Who? Uh... me.
What? Taking a semester off of grad school and working at Panera Bread in Caledonia, MI to save up money for the fall.
Where? Michigan. It's the one that looks like a mitten.
Why? Well, that's a little bit harder to answer. I'm definitely glad that I went to TEDS this fall (assuming that I passed my classes.) I've enjoyed the friendships I've been able to have with my friends here. I've enjoyed working at the Panera Bread here in the suburbs of Chicago. It really came down to two things: church and money.
The money aspect is easiest to explain. I love Panera... but it's hard to pay for grad school on minimum wage hours. I knew that I needed to take a break from school to save up money because while I will probably go into some debt to pay for grad school at some point, I don't want to have to go into so much debt that I'm regretting going at all for years afterwards.
The role that church played in my decision was that while there are many great churches within reasonable driving distance of where I'm living, I didn't have any that I fell into place with. While I could have done better at putting my foot in the door to get involved, it wouldn't have been to the degree that I will be able to do so when I'm back home.
There's also the fact that I will hopefully be headed back to school in the fall of 2012. I wasn't really motivated to get involved with a church at this point only to head to some other area a few months later. My church back home is already used to me coming and going over the past few years and the friendships still remain so it's not quite as tough to do.
I'll be taking my 2nd semester of Beginning Greek through Moody Distance Learning so that I can stay on pace with that for wherever I am next fall. (Again, assuming that I passed Beginning Greek I.)
I've been doing a lot of thinking during the decision process and I thought about the verse that we often cling to in Proverbs 3:5-6. "Trust in the LORD with all your heart and lean not on your own understanding; In all your ways acknowledge Him and He will make your paths straight." The biggest thing that this has reminded me of is that we're often walking crooked paths. Life isn't expected to be easy even when we're obedient. Situations get messy. Hard decisions have to be made.

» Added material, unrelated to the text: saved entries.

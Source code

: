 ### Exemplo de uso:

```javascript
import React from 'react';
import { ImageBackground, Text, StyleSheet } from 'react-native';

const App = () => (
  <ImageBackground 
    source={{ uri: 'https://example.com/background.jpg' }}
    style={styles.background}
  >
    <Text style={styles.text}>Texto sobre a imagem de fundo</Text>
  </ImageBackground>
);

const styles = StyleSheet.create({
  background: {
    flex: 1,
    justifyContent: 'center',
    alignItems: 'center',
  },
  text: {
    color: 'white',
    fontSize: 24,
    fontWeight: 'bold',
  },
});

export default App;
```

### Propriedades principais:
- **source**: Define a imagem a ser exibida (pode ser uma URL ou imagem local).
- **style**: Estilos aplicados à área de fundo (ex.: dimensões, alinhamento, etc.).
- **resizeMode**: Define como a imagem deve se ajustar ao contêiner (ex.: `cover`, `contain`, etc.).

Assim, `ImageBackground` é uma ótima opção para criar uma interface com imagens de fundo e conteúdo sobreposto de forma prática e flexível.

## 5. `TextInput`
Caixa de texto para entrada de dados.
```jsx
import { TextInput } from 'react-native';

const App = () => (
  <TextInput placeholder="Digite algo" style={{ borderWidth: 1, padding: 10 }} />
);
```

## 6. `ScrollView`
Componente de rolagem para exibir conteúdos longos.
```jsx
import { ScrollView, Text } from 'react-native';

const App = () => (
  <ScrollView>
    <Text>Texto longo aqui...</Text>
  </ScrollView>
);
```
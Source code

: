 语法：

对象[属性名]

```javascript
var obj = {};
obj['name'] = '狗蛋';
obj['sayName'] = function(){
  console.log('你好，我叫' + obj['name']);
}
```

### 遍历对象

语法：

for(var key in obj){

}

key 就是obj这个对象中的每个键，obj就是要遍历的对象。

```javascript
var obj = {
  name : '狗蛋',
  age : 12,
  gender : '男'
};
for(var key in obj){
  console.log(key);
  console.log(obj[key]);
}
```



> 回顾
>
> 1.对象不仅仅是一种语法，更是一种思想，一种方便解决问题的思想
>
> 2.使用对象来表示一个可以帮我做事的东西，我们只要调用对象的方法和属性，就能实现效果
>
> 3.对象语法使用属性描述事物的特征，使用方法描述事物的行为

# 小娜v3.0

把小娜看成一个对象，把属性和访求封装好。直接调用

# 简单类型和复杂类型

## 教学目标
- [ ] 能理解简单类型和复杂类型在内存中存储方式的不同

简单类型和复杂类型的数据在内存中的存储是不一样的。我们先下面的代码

God could promise us here that He'll make life easy for the obedient. He doesn't. He calls His children to trust Him and then at some point, not determined by the amount of our trust, He'll make the paths that we're on... the ones that don't make sense... the ones that don't go according to "plan"... the ones that we can't see if we'll be able to reach the desired end... He'll make them straight.
I think that if we could look back after He "makes our paths straight" we'd see that they really were the whole time. That's why we have to give up on our own ability to make up plans and trust Him to know what He's doing. I can already attest to the way that God has worked in this situation. I practically got hired for the job at Panera in Michigan just for saying that I'm working at Panera now. In this economy, even a job at Panera can't be taken for granted.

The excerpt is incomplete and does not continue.